Every order he would get through his cart, he would collect the credit card info (Stores Online allows this to be stored online) and then manually enter the order into his big company network marketing shopping cart. Orders would NOT be sent through a gateway like authorize.net because the network marketing company must calculate shipping cost from their distribution center.

Big limitations with Stores Online inspired him to get a new website with me and to use my cart of choice (Interspire). Since I have another client that takes tons of online orders and does the same thing, processes them manually off-line, I figured our cart would work for this situation too.

One big difference…My other client doesn’t need to capture the security code information on the back of the card.

Interspire’s cart will allow for credit card info to be stored…BUT it does NOT allow for the security code on the back of the card to be stored (they say it’s a security risk, non-pci-compliant, and a liability issue).

The client said, “yeah that’s what Stores Online told me too but then they told me to just make a custom field and have people add their security code.” The security code is stored in a non-secure admin area so I would figure that would be non-secure in the PCI compliance process too.

Gets better…

So I figure, why don’t we just do what Stores Online is doing and add a custom field to the order form and have the customer add their security code just like Stores Online. Interspire tells me it’s illegal and we could be held liable if anyone got ahold of that code and even be banned from our hosting company if they do a PCI scan and find it. None of my team of programmers will touch adding custom fields to this cart with a ten foot pole to capture the security code.

My questions are these:

  1. Why can Stores Online do it but we can’t if it’s so “illegal?”

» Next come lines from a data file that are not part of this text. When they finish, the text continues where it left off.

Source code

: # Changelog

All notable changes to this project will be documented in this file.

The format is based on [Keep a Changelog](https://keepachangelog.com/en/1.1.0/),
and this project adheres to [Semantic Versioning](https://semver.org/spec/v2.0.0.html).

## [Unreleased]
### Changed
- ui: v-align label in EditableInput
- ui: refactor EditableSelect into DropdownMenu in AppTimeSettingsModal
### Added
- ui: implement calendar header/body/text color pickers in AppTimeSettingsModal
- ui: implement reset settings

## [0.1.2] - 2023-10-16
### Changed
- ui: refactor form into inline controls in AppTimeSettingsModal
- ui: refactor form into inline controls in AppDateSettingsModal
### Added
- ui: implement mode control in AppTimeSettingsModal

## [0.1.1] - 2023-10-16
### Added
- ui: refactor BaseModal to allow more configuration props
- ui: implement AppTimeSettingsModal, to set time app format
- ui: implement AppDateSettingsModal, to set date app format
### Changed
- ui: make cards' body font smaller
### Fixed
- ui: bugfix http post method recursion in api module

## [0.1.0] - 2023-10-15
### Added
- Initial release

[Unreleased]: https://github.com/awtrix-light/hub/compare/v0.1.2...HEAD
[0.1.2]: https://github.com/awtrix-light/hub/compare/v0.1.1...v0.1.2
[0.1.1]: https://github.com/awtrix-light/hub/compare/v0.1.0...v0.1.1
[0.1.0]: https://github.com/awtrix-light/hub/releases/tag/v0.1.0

  2. Why would there even be any risk if someone had a bunch of 3 and 4 number security codes? They still can’t get access to the SSL area where the real credit card information is. Plus, the credit card information would be erased from the server within 30 minutes of the transaction anyway (One of my rules put forth to the client up front.) It just doesn’t make sense why anyone would even be worried about it.

  3. Is there another solution I’ve overlooked?

Since they have to call the customer anyway and tell them how much the charge will be for shipping, I don’t see why he can’t just ask for the code too, but apparently that’s not acceptable.

Any answers or suggestions would be great. Thanks in advance.

Question 1: I don’t think this is the question you should be asking. Just know that storing the 3 or 4-digit security code (CVC2/CVV2) is prohibited.
“Sensitive authentication data - storage not allowed:
Full magnetic stripe
CVC2/CVV2/CID
PIN / PIN Block”
http://www.owasp.org/index.php/Handling_E-Commerce_Payments#PCI_Compliance

Q2: Ask a PCI consultant.

Q3. Good question.

One more point. Your client doesn’t want to get on what is known as the Match File. If his business is ever involved in a cardholder-data theft situation and it’s revealed he’d been storing security codes I’d guess he’d end up on one. This is much much much worse than getting banned by a web host for failing a PIC DSS compliance audit. (Not to mention the probable financial penalties Visa, MC and the banks will probably dump on him.)

Bottom line: you’re fine until you get caught.